WHAT TO DO: Each line of the data below that carries the word "Status" needs to be copied.

[EXTRACTED ENTRIES — start]

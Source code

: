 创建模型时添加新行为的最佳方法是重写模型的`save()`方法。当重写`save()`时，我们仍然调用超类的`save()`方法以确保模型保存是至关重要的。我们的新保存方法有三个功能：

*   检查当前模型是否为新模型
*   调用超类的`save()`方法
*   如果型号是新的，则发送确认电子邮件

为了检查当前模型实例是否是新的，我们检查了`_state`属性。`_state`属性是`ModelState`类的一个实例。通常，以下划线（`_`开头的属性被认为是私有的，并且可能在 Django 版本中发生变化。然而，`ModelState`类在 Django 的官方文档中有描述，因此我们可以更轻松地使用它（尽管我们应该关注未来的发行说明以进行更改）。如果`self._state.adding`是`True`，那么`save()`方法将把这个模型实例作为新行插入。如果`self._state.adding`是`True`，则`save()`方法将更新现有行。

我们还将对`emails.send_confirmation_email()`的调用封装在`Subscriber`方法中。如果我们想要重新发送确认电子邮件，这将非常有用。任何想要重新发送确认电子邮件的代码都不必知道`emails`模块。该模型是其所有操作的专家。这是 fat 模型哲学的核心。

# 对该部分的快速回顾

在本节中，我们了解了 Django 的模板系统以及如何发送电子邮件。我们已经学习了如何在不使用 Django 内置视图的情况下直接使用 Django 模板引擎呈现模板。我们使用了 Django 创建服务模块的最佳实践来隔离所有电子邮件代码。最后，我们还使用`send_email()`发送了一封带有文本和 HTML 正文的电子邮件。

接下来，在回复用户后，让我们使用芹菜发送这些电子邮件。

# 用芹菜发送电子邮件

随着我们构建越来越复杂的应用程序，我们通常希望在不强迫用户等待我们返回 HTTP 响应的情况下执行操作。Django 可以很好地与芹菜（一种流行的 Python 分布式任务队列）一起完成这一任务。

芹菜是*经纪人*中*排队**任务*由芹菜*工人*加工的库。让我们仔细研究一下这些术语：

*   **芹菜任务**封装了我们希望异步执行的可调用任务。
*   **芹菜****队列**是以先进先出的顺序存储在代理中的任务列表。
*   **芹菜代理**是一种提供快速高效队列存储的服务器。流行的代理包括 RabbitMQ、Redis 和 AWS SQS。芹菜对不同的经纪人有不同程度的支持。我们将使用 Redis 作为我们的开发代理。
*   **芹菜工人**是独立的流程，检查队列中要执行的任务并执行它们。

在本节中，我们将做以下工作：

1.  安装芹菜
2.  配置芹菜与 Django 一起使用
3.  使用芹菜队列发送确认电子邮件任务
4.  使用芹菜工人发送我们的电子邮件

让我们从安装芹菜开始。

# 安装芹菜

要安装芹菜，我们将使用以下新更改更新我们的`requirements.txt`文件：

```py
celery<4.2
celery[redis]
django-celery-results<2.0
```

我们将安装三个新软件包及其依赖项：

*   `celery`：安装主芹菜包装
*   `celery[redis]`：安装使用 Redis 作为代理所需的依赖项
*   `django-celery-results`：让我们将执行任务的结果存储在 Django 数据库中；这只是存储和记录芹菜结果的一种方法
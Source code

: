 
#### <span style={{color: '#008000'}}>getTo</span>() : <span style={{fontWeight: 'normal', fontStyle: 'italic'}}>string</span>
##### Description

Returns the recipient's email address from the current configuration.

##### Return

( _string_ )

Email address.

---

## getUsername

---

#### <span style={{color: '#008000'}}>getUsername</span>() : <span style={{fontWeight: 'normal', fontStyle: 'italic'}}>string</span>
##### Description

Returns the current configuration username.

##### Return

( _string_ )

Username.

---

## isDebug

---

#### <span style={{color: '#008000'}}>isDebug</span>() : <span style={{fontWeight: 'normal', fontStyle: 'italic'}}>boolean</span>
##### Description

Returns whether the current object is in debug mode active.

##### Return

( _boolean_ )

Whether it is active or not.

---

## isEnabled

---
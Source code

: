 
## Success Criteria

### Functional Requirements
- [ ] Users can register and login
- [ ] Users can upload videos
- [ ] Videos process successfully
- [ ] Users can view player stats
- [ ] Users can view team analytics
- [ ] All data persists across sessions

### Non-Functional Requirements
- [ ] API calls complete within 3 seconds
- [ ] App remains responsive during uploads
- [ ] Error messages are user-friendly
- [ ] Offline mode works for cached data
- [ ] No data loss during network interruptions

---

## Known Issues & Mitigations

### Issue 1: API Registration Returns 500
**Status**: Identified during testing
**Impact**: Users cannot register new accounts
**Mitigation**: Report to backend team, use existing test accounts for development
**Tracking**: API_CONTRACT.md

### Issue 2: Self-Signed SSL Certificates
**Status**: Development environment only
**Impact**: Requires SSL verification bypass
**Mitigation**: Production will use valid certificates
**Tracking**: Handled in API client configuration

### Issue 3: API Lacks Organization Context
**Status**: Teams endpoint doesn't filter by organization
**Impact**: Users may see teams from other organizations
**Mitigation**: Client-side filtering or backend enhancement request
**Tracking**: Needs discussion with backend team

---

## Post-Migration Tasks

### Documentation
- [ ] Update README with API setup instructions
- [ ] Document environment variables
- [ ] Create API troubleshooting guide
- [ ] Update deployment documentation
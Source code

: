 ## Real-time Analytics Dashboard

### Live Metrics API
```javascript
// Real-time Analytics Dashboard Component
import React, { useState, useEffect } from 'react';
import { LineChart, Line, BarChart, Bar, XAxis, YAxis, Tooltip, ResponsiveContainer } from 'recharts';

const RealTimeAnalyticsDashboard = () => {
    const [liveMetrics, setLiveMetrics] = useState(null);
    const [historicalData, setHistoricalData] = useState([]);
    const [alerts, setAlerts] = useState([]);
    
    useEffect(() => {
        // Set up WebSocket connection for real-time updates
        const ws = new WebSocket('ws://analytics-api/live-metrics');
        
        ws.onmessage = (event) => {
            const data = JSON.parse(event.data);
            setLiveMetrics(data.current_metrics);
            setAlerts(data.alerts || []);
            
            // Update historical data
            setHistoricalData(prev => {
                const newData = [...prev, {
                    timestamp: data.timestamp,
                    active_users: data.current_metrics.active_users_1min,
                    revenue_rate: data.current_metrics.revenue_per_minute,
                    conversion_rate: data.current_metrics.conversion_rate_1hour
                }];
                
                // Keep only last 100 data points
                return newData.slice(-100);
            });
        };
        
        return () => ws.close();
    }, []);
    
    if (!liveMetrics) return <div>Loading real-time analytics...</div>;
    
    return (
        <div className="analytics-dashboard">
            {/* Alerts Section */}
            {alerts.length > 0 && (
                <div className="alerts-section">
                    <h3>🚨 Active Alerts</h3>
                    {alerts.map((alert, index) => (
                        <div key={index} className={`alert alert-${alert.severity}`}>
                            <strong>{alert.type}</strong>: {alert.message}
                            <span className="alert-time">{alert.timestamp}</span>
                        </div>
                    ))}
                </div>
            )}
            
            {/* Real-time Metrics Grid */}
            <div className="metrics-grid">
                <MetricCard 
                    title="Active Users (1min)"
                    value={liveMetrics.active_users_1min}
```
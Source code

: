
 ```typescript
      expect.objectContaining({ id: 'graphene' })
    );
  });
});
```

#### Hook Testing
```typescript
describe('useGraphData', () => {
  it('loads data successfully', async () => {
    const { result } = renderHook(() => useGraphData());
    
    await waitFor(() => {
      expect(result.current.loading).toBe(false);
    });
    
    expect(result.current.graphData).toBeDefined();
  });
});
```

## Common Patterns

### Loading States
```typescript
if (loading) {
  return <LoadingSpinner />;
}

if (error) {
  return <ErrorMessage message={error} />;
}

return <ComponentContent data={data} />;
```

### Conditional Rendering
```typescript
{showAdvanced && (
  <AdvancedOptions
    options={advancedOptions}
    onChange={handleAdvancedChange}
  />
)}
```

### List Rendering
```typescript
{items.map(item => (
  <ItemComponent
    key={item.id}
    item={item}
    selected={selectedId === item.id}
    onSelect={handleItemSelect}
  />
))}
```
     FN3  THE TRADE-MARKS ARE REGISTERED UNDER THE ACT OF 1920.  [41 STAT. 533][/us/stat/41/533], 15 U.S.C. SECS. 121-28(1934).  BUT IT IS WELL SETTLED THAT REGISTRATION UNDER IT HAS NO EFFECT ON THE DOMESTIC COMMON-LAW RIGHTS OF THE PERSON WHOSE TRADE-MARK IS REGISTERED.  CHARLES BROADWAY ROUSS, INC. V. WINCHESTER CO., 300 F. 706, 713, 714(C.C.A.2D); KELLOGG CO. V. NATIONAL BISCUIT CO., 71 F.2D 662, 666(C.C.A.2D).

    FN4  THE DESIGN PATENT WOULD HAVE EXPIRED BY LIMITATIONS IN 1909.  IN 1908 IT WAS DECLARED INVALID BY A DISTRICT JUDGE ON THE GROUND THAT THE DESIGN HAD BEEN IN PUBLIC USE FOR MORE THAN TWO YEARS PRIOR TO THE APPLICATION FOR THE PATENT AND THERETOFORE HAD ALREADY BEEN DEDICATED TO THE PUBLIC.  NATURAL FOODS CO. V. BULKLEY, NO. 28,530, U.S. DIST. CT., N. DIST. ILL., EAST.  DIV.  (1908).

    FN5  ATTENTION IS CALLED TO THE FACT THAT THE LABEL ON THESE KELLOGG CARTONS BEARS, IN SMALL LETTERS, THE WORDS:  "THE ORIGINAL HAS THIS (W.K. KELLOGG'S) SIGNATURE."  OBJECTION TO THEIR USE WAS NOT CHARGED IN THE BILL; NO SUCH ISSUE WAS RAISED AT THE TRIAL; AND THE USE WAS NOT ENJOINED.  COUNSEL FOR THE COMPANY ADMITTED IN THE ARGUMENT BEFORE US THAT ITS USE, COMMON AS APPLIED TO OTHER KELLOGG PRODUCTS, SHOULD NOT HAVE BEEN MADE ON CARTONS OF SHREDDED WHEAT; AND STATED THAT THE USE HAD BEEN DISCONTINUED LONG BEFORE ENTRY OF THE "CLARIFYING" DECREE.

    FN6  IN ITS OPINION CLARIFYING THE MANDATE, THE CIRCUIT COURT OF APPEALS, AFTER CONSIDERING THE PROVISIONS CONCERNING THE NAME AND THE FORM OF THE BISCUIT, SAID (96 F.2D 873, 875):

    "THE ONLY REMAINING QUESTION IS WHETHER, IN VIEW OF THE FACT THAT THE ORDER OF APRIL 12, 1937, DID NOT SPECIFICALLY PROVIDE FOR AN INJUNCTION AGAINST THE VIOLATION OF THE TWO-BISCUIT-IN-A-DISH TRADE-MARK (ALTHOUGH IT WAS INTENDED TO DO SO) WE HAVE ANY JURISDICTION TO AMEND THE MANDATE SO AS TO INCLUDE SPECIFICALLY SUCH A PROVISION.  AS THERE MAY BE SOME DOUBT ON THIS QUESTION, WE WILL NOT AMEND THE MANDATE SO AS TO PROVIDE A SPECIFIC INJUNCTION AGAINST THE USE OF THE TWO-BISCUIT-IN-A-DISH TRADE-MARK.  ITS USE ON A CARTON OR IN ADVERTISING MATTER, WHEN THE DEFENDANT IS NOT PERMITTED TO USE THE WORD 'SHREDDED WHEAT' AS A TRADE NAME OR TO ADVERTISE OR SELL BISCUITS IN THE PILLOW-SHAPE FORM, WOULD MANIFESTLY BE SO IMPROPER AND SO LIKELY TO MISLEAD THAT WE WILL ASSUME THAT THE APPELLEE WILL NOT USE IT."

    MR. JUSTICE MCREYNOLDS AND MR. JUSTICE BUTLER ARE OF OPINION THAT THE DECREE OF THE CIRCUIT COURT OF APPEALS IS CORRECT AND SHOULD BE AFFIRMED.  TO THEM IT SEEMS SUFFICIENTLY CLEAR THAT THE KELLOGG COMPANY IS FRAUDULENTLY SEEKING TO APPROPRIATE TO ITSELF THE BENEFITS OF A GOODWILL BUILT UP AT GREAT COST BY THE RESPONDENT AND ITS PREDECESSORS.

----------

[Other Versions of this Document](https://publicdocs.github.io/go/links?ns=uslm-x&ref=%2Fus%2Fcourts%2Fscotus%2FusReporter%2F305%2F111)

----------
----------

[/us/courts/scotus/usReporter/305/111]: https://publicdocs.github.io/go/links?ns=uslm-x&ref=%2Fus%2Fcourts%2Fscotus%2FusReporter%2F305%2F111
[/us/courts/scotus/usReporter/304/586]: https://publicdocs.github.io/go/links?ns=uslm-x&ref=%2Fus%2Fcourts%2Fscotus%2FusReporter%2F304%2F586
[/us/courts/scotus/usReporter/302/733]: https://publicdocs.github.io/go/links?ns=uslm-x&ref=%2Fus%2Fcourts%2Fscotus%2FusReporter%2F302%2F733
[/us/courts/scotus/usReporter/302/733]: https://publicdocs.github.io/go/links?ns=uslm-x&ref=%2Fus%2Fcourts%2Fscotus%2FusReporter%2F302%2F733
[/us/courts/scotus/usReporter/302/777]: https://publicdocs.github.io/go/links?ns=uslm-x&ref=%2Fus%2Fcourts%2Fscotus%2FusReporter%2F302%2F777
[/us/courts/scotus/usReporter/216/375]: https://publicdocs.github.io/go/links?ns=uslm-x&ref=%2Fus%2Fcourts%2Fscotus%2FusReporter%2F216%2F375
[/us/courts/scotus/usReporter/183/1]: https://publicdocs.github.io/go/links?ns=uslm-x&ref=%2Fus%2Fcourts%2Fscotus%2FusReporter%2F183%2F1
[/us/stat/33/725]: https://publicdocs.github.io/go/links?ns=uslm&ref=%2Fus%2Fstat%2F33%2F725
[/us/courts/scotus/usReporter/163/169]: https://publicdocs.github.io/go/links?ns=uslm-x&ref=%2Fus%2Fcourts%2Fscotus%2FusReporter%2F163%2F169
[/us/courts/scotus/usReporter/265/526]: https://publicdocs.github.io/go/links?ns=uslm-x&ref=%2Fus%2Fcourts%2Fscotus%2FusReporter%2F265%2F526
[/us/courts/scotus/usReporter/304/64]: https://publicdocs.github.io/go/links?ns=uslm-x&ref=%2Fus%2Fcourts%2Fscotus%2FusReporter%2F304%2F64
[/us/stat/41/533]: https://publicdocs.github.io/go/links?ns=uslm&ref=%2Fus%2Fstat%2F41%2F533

[EXTRACTED ENTRIES — finish]

TASK OUTPUT:
**Status**: Identified during testing
**Status**: Development environment only
**Status**: Teams endpoint doesn't filter by organization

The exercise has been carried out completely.